Photos from Flickr users Meester X and jill under license from Creative Commons 2.0

http---s3.amazonaws.com-pmbucket-site-users-42495-originalRenee Davidson is a feminist writer and activist living in DC. Her work has been published by Salon, Bitch, PolicyMic, Fem2pt0 and more. Follow her at @reneetheorizes.

Comments

  1. Eric Hamilton says:

    Great Article…

  2. Yes!!!! After being appalled by the idea of my daughter getting her ideas of women in the world from the likes of Barbie, I searched high and low and found Lottie dolls in the UK for my daughter, they’re way better. Normal proportions and equal opportunity roles etc.

  3. I’ve heard good things about Lottie dolls!

  4. karly torres says:

    OMG it’s frikkin dolls. It’s not that serious.

  5. What on earth did they do to my beloved Rainbow Brite?? I refuse to acknowledge the revamp as anything like the original I grew up with in the 80s. Thank goodness I was more interested in reading anything I could get my hands on and making my own paper as a child that I was in dolls. The last toy I bought for my three year old niece was a doctor playset that, of course, had a boy on the cover. She had a blast taking everyone’s temperatures and learning how to test our kick reflexes. I much prefer that over the hypersexualized Barbies her mother buys her or the always lovely “My First Dirt Devil vacuum” someone bought her for her birthday.

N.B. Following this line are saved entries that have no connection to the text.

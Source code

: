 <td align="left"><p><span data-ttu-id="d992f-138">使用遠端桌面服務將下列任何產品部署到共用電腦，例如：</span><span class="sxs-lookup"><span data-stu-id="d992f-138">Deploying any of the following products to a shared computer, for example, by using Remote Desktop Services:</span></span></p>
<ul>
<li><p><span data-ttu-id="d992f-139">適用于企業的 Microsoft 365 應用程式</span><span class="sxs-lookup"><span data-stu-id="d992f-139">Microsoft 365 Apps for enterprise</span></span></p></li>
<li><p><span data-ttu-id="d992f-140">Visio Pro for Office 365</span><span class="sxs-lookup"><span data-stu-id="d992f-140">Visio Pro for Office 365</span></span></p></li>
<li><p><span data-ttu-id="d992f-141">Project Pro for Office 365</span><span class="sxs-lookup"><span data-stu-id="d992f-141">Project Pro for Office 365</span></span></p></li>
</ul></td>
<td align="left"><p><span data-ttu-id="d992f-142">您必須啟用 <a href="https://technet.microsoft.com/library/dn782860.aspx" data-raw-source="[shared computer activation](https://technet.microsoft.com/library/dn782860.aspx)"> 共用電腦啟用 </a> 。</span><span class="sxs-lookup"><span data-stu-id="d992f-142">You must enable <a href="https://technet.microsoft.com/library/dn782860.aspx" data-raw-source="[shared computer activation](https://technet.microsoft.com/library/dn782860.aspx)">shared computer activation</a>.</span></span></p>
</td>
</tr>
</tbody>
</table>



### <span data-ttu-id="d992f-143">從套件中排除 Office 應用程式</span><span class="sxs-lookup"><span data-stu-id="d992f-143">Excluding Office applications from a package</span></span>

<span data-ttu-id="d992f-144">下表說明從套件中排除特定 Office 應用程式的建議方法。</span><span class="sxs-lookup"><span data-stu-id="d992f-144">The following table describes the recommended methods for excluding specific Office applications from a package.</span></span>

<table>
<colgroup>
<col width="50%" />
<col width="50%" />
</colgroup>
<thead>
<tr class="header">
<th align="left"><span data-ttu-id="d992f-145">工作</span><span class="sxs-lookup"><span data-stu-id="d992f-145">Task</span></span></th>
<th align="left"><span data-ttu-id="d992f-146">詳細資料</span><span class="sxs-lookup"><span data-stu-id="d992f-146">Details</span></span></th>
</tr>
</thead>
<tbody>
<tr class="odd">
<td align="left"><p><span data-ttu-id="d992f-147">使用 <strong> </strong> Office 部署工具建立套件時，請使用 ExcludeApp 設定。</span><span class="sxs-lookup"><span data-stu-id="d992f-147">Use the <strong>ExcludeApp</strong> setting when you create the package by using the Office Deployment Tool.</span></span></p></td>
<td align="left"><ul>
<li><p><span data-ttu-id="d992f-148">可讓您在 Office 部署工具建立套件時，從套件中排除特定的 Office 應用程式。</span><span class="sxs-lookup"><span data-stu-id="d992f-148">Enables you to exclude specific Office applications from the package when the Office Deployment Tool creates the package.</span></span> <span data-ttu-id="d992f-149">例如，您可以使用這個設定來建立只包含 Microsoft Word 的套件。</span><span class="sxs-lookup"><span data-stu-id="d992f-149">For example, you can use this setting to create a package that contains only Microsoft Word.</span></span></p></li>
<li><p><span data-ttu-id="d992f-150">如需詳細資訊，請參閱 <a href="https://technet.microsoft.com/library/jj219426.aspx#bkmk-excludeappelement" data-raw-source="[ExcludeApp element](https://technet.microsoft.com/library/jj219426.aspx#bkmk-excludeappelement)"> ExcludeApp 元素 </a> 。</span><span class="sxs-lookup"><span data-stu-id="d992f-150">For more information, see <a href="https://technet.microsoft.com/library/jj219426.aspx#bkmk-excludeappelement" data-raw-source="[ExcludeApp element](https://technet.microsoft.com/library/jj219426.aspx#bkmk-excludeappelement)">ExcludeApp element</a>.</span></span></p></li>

  6. Absolutely. It is so frustrating to shop for toys for girls, I completely support the movement to stop gender-aisles in stores – way to go, UK. It is so difficult to understand how loving, caring parents would hand a Monster High doll that looks like a prostitute and seems to clearly exude Goth culture to their precious little girls and what that teaches them to admire and aspire to in the future. I’d love to have them permanently removed from the shelves of every store.

  7. Historic Props says:

    If you look at the toy section of an old Sears or JC Penney catalog from say, 1970, you’ll see that “girls” toys are pretty much the same things they were BEFORE the womens’ movement, but back then, they were mostly realistic, and were made in normal colors. Now, in the allegedly “post-feminist” world, girls’ toys are cartoonish, and almost always bright pink, usually with white or powder blue accents. In other words, they’re MORE sexist now, than they were 40 years ago.

  8. I also LOVE these “Frontline Hero” dolls: http://gifts.worldwildlife.org/gift-center/gifts/Frontline-Heroes.aspx

  9. I’ve raised 3 girls over the past 34 years (youngest now 17). All of them have had dolls – including baby dolls (whatever happened to those?). With the youngest I have had to navigate through this whole “princess” pitch to girls. All I can say is that DOLLS DON’T EMPOWER GIRLS, PARENTS EMPOWER GIRLS!!! We’ve had many teaching moments wandering the aisles and talking about family values and which dolls may/may not fit those. But, we live in the real world and we can regulate the doll market, maybe, but every single magazine out there, every TV show they watch AND parents watch, will send that message. Put down your cell phones and stop texting and talk to your kids. Don’t expect your toys to give the messages YOU need to be telling them. It takes time, it’s not simple, but if you want empowered children you can’t get them by being digitally plugged in – or plugging them in. This is a fine article, but the target audience already knows it.

  10. Hey someone’s gotta clean the house! What are you saying, looking down on people who clean up after themselves? I say make those toy vacuums WORK!

  11. While Barbie’s lack of diversity and adherence to traditional standards of beauty is definitely problematic, I think something should be said in its defense if only for the sheer, overwhelming number of options it puts forth. Be an astronaut, or an Olympic champion, or President of the United States–Barbie can literally be anything she wants to be, in a way few other toy lines manage. If that’s not a positive message for children to receive, I don’t know what is.

    • Yes, I agree with this. Barbie was able to be a doctor before any real woman ever was allowed and she could look fabulous while doing it!